*** Block opens ***

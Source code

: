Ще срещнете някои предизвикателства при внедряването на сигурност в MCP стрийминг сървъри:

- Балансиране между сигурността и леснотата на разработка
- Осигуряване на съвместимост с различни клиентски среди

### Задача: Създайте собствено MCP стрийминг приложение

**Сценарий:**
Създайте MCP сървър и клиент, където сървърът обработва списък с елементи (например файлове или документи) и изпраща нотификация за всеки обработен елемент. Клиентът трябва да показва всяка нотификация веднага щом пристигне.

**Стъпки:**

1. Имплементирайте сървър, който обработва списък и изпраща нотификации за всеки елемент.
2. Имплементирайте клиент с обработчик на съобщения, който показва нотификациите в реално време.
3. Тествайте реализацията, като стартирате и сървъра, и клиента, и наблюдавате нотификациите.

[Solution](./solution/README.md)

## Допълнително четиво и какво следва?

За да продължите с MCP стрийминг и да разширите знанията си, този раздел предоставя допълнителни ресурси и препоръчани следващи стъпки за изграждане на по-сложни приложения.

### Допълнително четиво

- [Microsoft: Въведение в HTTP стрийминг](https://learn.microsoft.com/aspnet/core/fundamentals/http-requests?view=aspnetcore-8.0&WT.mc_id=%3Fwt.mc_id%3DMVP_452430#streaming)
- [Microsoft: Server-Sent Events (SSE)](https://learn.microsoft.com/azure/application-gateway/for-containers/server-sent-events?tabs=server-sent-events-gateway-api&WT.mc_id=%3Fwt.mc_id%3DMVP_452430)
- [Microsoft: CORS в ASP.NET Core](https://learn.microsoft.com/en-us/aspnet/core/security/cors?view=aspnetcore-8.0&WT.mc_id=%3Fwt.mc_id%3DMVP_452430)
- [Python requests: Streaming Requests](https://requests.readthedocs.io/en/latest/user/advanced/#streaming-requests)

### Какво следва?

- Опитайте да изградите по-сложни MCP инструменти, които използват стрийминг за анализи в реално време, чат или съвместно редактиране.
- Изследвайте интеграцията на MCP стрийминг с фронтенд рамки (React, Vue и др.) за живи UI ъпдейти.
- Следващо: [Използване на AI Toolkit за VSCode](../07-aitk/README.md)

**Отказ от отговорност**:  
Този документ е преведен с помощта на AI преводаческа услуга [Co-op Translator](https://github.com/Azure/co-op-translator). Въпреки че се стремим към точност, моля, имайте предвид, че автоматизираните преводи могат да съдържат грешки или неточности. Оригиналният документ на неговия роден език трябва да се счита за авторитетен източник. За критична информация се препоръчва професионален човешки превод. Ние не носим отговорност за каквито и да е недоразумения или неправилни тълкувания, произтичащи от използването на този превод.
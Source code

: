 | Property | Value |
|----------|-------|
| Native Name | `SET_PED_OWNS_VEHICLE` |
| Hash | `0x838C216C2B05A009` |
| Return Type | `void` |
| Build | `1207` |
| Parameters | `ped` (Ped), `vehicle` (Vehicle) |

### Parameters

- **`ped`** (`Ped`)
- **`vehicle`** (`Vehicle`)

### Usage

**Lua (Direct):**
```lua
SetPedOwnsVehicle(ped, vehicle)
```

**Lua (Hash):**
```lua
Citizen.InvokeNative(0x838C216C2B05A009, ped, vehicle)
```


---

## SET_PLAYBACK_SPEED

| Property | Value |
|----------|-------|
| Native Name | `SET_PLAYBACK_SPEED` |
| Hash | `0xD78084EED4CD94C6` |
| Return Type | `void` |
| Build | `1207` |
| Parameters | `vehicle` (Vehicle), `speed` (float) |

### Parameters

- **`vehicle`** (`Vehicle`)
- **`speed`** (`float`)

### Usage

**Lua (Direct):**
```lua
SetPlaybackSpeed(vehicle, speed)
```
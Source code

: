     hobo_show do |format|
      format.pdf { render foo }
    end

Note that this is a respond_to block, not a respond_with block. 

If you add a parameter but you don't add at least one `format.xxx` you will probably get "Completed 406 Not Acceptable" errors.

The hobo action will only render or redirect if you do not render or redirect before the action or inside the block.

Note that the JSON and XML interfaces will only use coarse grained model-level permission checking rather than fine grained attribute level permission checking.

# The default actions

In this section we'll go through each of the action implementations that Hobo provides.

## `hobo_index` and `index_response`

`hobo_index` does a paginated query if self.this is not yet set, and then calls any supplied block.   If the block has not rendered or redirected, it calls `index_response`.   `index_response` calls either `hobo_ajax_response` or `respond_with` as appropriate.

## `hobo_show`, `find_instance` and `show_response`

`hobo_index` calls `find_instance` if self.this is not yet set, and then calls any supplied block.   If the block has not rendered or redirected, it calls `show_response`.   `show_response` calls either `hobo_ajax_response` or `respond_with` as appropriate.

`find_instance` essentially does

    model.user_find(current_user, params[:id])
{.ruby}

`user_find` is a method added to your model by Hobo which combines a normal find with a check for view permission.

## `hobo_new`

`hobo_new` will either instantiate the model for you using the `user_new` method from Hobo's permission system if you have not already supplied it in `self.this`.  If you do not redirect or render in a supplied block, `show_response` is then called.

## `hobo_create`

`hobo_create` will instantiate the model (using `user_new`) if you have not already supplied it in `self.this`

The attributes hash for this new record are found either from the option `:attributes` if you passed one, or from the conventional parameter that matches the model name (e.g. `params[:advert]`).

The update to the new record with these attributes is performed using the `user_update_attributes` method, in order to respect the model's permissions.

*** Block closes ***

*Work order*
Exactly as written, restate every line of the listing above.

*Answer for the task*
Source code

:Ще срещнете някои предизвикателства при внедряването на сигурност в MCP стрийминг сървъри:

- Балансиране между сигурността и леснотата на разработка
- Осигуряване на съвместимост с различни клиентски среди

### Задача: Създайте собствено MCP стрийминг приложение

**Сценарий:**
Създайте MCP сървър и клиент, където сървърът обработва списък с елементи (например файлове или документи) и изпраща нотификация за всеки обработен елемент. Клиентът трябва да показва всяка нотификация веднага щом пристигне.

**Стъпки:**

1. Имплементирайте сървър, който обработва списък и изпраща нотификации за всеки елемент.
2. Имплементирайте клиент с обработчик на съобщения, който показва нотификациите в реално време.
3. Тествайте реализацията, като стартирате и сървъра, и клиента, и наблюдавате нотификациите.

[Solution](./solution/README.md)

## Допълнително четиво и какво следва?

За да продължите с MCP стрийминг и да разширите знанията си, този раздел предоставя допълнителни ресурси и препоръчани следващи стъпки за изграждане на по-сложни приложения.

### Допълнително четиво

- [Microsoft: Въведение в HTTP стрийминг](https://learn.microsoft.com/aspnet/core/fundamentals/http-requests?view=aspnetcore-8.0&WT.mc_id=%3Fwt.mc_id%3DMVP_452430#streaming)
- [Microsoft: Server-Sent Events (SSE)](https://learn.microsoft.com/azure/application-gateway/for-containers/server-sent-events?tabs=server-sent-events-gateway-api&WT.mc_id=%3Fwt.mc_id%3DMVP_452430)
- [Microsoft: CORS в ASP.NET Core](https://learn.microsoft.com/en-us/aspnet/core/security/cors?view=aspnetcore-8.0&WT.mc_id=%3Fwt.mc_id%3DMVP_452430)
- [Python requests: Streaming Requests](https://requests.readthedocs.io/en/latest/user/advanced/#streaming-requests)

### Какво следва?

- Опитайте да изградите по-сложни MCP инструменти, които използват стрийминг за анализи в реално време, чат или съвместно редактиране.
- Изследвайте интеграцията на MCP стрийминг с фронтенд рамки (React, Vue и др.) за живи UI ъпдейти.
- Следващо: [Използване на AI Toolkit за VSCode](../07-aitk/README.md)

**Отказ от отговорност**:  
Този документ е преведен с помощта на AI преводаческа услуга [Co-op Translator](https://github.com/Azure/co-op-translator). Въпреки че се стремим към точност, моля, имайте предвид, че автоматизираните преводи могат да съдържат грешки или неточности. Оригиналният документ на неговия роден език трябва да се счита за авторитетен източник. За критична информация се препоръчва професионален човешки превод. Ние не носим отговорност за каквито и да е недоразумения или неправилни тълкувания, произтичащи от използването на този превод.
Source code

: | Property | Value |
|----------|-------|
| Native Name | `SET_PED_OWNS_VEHICLE` |
| Hash | `0x838C216C2B05A009` |
| Return Type | `void` |
| Build | `1207` |
| Parameters | `ped` (Ped), `vehicle` (Vehicle) |

### Parameters

- **`ped`** (`Ped`)
- **`vehicle`** (`Vehicle`)

### Usage

**Lua (Direct):**
```lua
SetPedOwnsVehicle(ped, vehicle)
```

**Lua (Hash):**
```lua
Citizen.InvokeNative(0x838C216C2B05A009, ped, vehicle)
```


---

## SET_PLAYBACK_SPEED

| Property | Value |
|----------|-------|
| Native Name | `SET_PLAYBACK_SPEED` |
| Hash | `0xD78084EED4CD94C6` |
| Return Type | `void` |
| Build | `1207` |
| Parameters | `vehicle` (Vehicle), `speed` (float) |

### Parameters

- **`vehicle`** (`Vehicle`)
- **`speed`** (`float`)

### Usage

**Lua (Direct):**
```lua
SetPlaybackSpeed(vehicle, speed)
```
Source code

:     hobo_show do |format|
      format.pdf { render foo }
    end

Note that this is a respond_to block, not a respond_with block. 

If you add a parameter but you don't add at least one `format.xxx` you will probably get "Completed 406 Not Acceptable" errors.

The hobo action will only render or redirect if you do not render or redirect before the action or inside the block.

Note that the JSON and XML interfaces will only use coarse grained model-level permission checking rather than fine grained attribute level permission checking.

# The default actions

In this section we'll go through each of the action implementations that Hobo provides.

## `hobo_index` and `index_response`

`hobo_index` does a paginated query if self.this is not yet set, and then calls any supplied block.   If the block has not rendered or redirected, it calls `index_response`.   `index_response` calls either `hobo_ajax_response` or `respond_with` as appropriate.

## `hobo_show`, `find_instance` and `show_response`

`hobo_index` calls `find_instance` if self.this is not yet set, and then calls any supplied block.   If the block has not rendered or redirected, it calls `show_response`.   `show_response` calls either `hobo_ajax_response` or `respond_with` as appropriate.

`find_instance` essentially does

    model.user_find(current_user, params[:id])
{.ruby}

`user_find` is a method added to your model by Hobo which combines a normal find with a check for view permission.

## `hobo_new`

`hobo_new` will either instantiate the model for you using the `user_new` method from Hobo's permission system if you have not already supplied it in `self.this`.  If you do not redirect or render in a supplied block, `show_response` is then called.

## `hobo_create`

`hobo_create` will instantiate the model (using `user_new`) if you have not already supplied it in `self.this`

The attributes hash for this new record are found either from the option `:attributes` if you passed one, or from the conventional parameter that matches the model name (e.g. `params[:advert]`).

The update to the new record with these attributes is performed using the `user_update_attributes` method, in order to respect the model's permissions.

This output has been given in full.